• What is expected:
From the line with "### Resolution" through the line with "On a first read, everything", repeat the entries verbatim, both end lines included, and add nothing.

Stored data entries:
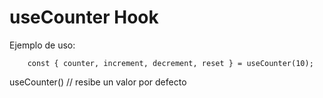 # useCounter Hook


Ejemplo de uso:

```
    const { counter, increment, decrement, reset } = useCounter(10);

```

useCounter() // resibe un valor por defecto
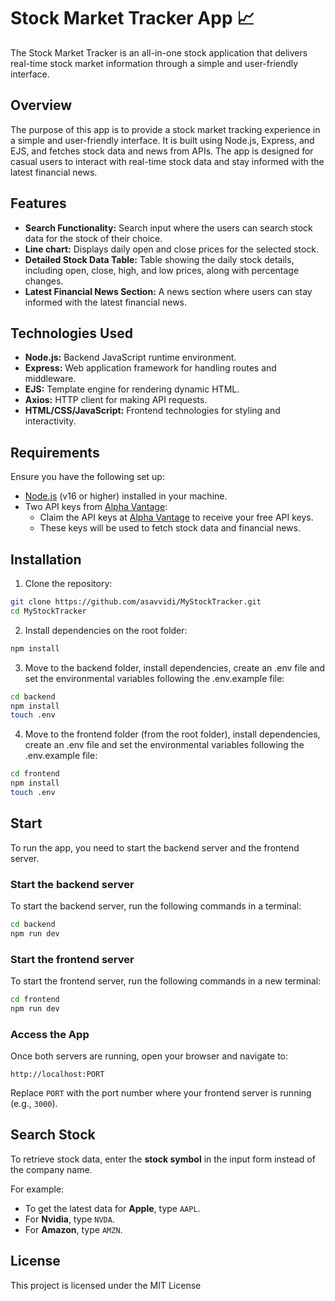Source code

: # Stock Market Tracker App 📈

The Stock Market Tracker is an all-in-one stock application that delivers real-time stock market information through a simple and user-friendly interface.

## Overview

The purpose of this app is to provide a stock market tracking experience in a simple and user-friendly interface. It is built using Node.js, Express, and EJS, and fetches stock data and news from APIs. The app is designed for casual users to interact with real-time stock data and stay informed with the latest financial news.

## Features

- **Search Functionality:** Search input where the users can search stock data for the stock of their choice.
- **Line chart:** Displays daily open and close prices for the selected stock.
- **Detailed Stock Data Table:** Table showing the daily stock details, including open, close, high, and low prices, along with percentage changes.
- **Latest Financial News Section:** A news section where users can stay informed with the latest financial news.

## Technologies Used

- **Node.js:** Backend JavaScript runtime environment.
- **Express:** Web application framework for handling routes and middleware.
- **EJS:** Template engine for rendering dynamic HTML.
- **Axios:** HTTP client for making API requests.
- **HTML/CSS/JavaScript:** Frontend technologies for styling and interactivity.

## Requirements

Ensure you have the following set up:

- [Node.js](https://nodejs.org/) (v16 or higher) installed in your machine.
- Two API keys from [Alpha Vantage](https://www.alphavantage.co/):
  - Claim the API keys at [Alpha Vantage](https://www.alphavantage.co/) to receive your free API keys.
  - These keys will be used to fetch stock data and financial news.

## Installation

1. Clone the repository:

```bash
git clone https://github.com/asavvidi/MyStockTracker.git
cd MyStockTracker
```

2. Install dependencies on the root folder:

```bash
npm install
```

3. Move to the backend folder, install dependencies, create an .env file and set the environmental variables following the .env.example file:

```bash
cd backend
npm install
touch .env
```

4. Move to the frontend folder (from the root folder), install dependencies, create an .env file and set the environmental variables following the .env.example file:

```bash
cd frontend
npm install
touch .env
```

## Start

To run the app, you need to start the backend server and the frontend server.

### Start the backend server

To start the backend server, run the following commands in a terminal:

```bash
cd backend
npm run dev
```

### Start the frontend server

To start the frontend server, run the following commands in a new terminal:

```bash
cd frontend
npm run dev
```

### Access the App

Once both servers are running, open your browser and navigate to:

```arduino
http://localhost:PORT
```

Replace `PORT` with the port number where your frontend server is running (e.g., `3000`).

## Search Stock

To retrieve stock data, enter the **stock symbol** in the input form instead of the company name.

For example:

- To get the latest data for **Apple**, type `AAPL`.
- For **Nvidia**, type `NVDA`.
- For **Amazon**, type `AMZN`.

## License

This project is licensed under the MIT License
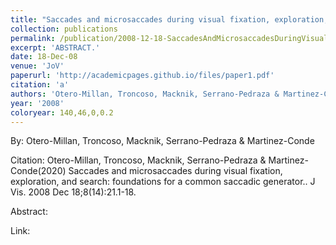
 ```yaml
---
title: "Saccades and microsaccades during visual fixation, exploration, and search: foundations for a common saccadic generator."
collection: publications
permalink: /publication/2008-12-18-SaccadesAndMicrosaccadesDuringVisualFixation_Exploration_AndSea
excerpt: 'ABSTRACT.'
date: 18-Dec-08
venue: 'JoV'
paperurl: 'http://academicpages.github.io/files/paper1.pdf'
citation: 'a'
authors: 'Otero-Millan, Troncoso, Macknik, Serrano-Pedraza & Martinez-Conde'
year: '2008'
coloryear: 140,46,0,0.2
---
```


By: Otero-Millan, Troncoso, Macknik, Serrano-Pedraza & Martinez-Conde

Citation: Otero-Millan, Troncoso, Macknik, Serrano-Pedraza & Martinez-Conde(2020) Saccades and microsaccades during visual fixation, exploration, and search: foundations for a common saccadic generator.. J Vis. 2008 Dec 18;8\(14\):21.1-18. 

Abstract: 

Link: 
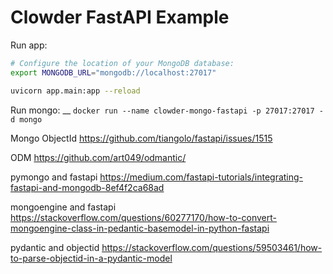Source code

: # Clowder FastAPI Example

Run app:
```bash
# Configure the location of your MongoDB database:
export MONGODB_URL="mongodb://localhost:27017"

uvicorn app.main:app --reload
```

Run mongo:
__
`docker run --name clowder-mongo-fastapi -p 27017:27017 -d mongo`

Mongo ObjectId
https://github.com/tiangolo/fastapi/issues/1515

ODM
https://github.com/art049/odmantic/

pymongo and fastapi
https://medium.com/fastapi-tutorials/integrating-fastapi-and-mongodb-8ef4f2ca68ad

mongoengine and fastapi
https://stackoverflow.com/questions/60277170/how-to-convert-mongoengine-class-in-pedantic-basemodel-in-python-fastapi

pydantic and objectid
https://stackoverflow.com/questions/59503461/how-to-parse-objectid-in-a-pydantic-model

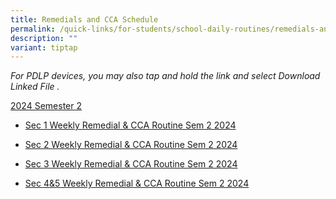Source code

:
 ```yaml
---
title: Remedials and CCA Schedule
permalink: /quick-links/for-students/school-daily-routines/remedials-and-cca-schedule/
description: ""
variant: tiptap
---
```

<p><em>For PDLP devices, you may also tap and hold the link and select Download Linked File .</em>
</p>
<p><u>2024 Semester 2</u> 
<br>
</p>
<ul data-tight="true" class="tight">
<li>
<p><a href="/files/Sec_1_Weekly_Remedial_CCA_Routine_2024_semester_2__18_Jun_2024_.pdf" rel="noopener noreferrer nofollow" target="_blank">Sec 1 Weekly Remedial &amp; CCA Routine Sem 2 2024</a>
</p>
</li>
<li>
<p><a href="/files/Sec_2_Weekly_Remedial_CCA_Routine_2024_semester_2__18_Jun_2024_.pdf" rel="noopener noreferrer nofollow" target="_blank">Sec 2 Weekly Remedial &amp; CCA Routine Sem 2 2024</a>
</p>
</li>
<li>
<p><a href="/files/Sec_3_Weekly_Remedial_CCA_Routine_2024_semester_2__18_Jun_2024_.pdf" rel="noopener noreferrer nofollow" target="_blank">Sec 3 Weekly Remedial &amp; CCA Routine Sem 2 2024</a>
</p>
</li>
<li>
<p><a href="/files/Sec_4_5_Weekly_Remedial_CCA_Routine_2024_semester_2__18_Jun_2024_.pdf" rel="noopener noreferrer nofollow" target="_blank">Sec 4&amp;5 Weekly Remedial &amp; CCA Routine Sem 2 2024</a>
</p>
</li>
</ul>
<p></p>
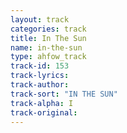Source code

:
 ```yaml
---
layout: track
categories: track
title: In The Sun
name: in-the-sun
type: ahfow_track
track-id: 153
track-lyrics: 
track-author: 
track-sort: "IN THE SUN"
track-alpha: I
track-original: 
---
```

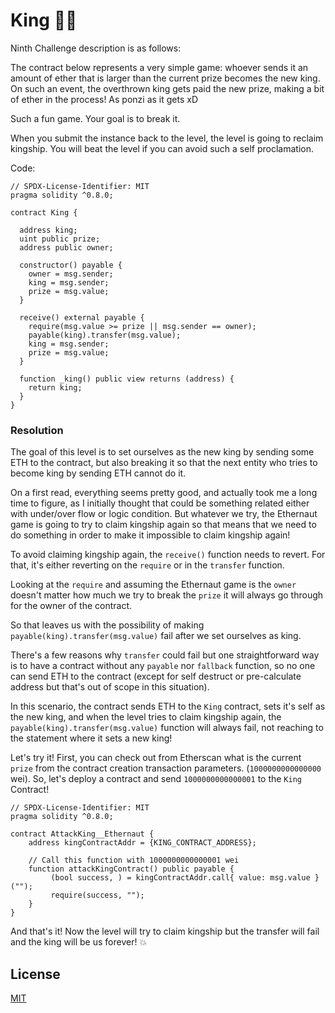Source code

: # King 🤴🏻

Ninth Challenge description is as follows:

The contract below represents a very simple game: whoever sends it an amount of ether that is larger than the current prize becomes the new king. On such an event, the overthrown king gets paid the new prize, making a bit of ether in the process! As ponzi as it gets xD

Such a fun game. Your goal is to break it.

When you submit the instance back to the level, the level is going to reclaim kingship. You will beat the level if you can avoid such a self proclamation.


Code:

```
// SPDX-License-Identifier: MIT
pragma solidity ^0.8.0;

contract King {

  address king;
  uint public prize;
  address public owner;

  constructor() payable {
    owner = msg.sender;  
    king = msg.sender;
    prize = msg.value;
  }

  receive() external payable {
    require(msg.value >= prize || msg.sender == owner);
    payable(king).transfer(msg.value);
    king = msg.sender;
    prize = msg.value;
  }

  function _king() public view returns (address) {
    return king;
  }
}
```

### Resolution
The goal of this level is to set ourselves as the new king by sending some ETH to the contract, but also breaking it so that the next entity who tries to become king by sending ETH cannot do it.

On a first read, everything seems pretty good, and actually took me a long time to figure, as I initially thought that could be something related either with under/over flow or logic condition. But whatever we try, the Ethernaut game is going to try to claim kingship again so that means that we need to do something in order to make it impossible to claim kingship again!

To avoid claiming kingship again, the `receive()` function needs to revert. For that, it's either reverting on the `require` or in the `transfer` function.

Looking at the `require` and assuming the Ethernaut game is the `owner` doesn't matter how much we try to break the `prize` it will always go through for the owner of the contract.

So that leaves us with the possibility of making `payable(king).transfer(msg.value)` fail after we set ourselves as king.

There's a few reasons why `transfer` could fail but one straightforward way is to have a contract without any `payable` nor `fallback` function, so no one can send ETH to the contract (except for self destruct or pre-calculate address but that's out of scope in this situation).

In this scenario, the contract sends ETH to the `King` contract, sets it's self as the new king, and when the level tries to claim kingship again, the `payable(king).transfer(msg.value)` function will always fail, not reaching to the statement where it sets a new king!

Let's try it! First, you can check out from Etherscan what is the current `prize` from the contract creation transaction parameters. (`1000000000000000` wei). So, let's deploy a contract and send `1000000000000001` to the `King` Contract!

```
// SPDX-License-Identifier: MIT
pragma solidity ^0.8.0;

contract AttackKing__Ethernaut {
    address kingContractAddr = {KING_CONTRACT_ADDRESS};
    
    // Call this function with 1000000000000001 wei
    function attackKingContract() public payable {
         (bool success, ) = kingContractAddr.call{ value: msg.value }("");
         require(success, "");          
    }
}
```

And that's it! Now the level will try to claim kingship but the transfer will fail and the king will be us forever! 💥 

## License

[MIT](https://choosealicense.com/licenses/mit/)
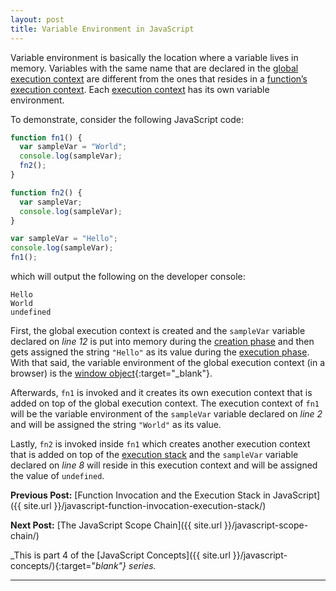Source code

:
 ```yaml
---
layout: post
title: Variable Environment in JavaScript
---
```


Variable environment is basically the location where a variable lives in memory. Variables with the same name that are declared in the [global execution context](https://kennyalmendral.github.io/javascript-execution-context/) are different from the ones that resides in a [function’s execution context](https://kennyalmendral.github.io/javascript-function-invocation-execution-stack/). Each [execution context](https://kennyalmendral.github.io/javascript-execution-context/) has its own variable environment.

To demonstrate, consider the following JavaScript code:

```javascript
function fn1() {
  var sampleVar = "World";
  console.log(sampleVar);
  fn2();
}

function fn2() {
  var sampleVar;
  console.log(sampleVar);
}

var sampleVar = "Hello";
console.log(sampleVar);
fn1();
```

which will output the following on the developer console:

```
Hello
World
undefined
```

First, the global execution context is created and the `sampleVar` variable declared on _line 12_ is put into memory during the [creation phase](https://kennyalmendral.github.io/javascript-execution-context/) and then gets assigned the string `"Hello"` as its value during the [execution phase](https://kennyalmendral.github.io/javascript-execution-context/). With that said, the variable environment of the global execution context (in a browser) is the [window object](https://www.w3schools.com/jsref/obj_window.asp){:target="_blank"}.

Afterwards, `fn1` is invoked and it creates its own execution context that is added on top of the global execution context. The execution context of `fn1` will be the variable environment of the `sampleVar` variable declared on _line 2_ and will be assigned the string `"World"` as its value.

Lastly, `fn2` is invoked inside `fn1` which creates another execution context that is added on top of the [execution stack](https://kennyalmendral.github.io/javascript-function-invocation-execution-stack/) and the `sampleVar` variable declared on _line 8_ will reside in this execution context and will be assigned the value of `undefined`.

**Previous Post:** [Function Invocation and the Execution Stack in JavaScript]({{ site.url }}/javascript-function-invocation-execution-stack/)

**Next Post:** [The JavaScript Scope Chain]({{ site.url }}/javascript-scope-chain/)

_This is part 4 of the [JavaScript Concepts]({{ site.url }}/javascript-concepts/){:target="_blank"} series._

----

• Written solution:
### Resolution
The goal of this level is to set ourselves as the new king by sending some ETH to the contract, but also breaking it so that the next entity who tries to become king by sending ETH cannot do it.

On a first read, everything seems pretty good, and actually took me a long time to figure, as I initially thought that could be something related either with under/over flow or logic condition. But whatever we try, the Ethernaut game is going to try to claim kingship again so that means that we need to do something in order to make it impossible to claim kingship again!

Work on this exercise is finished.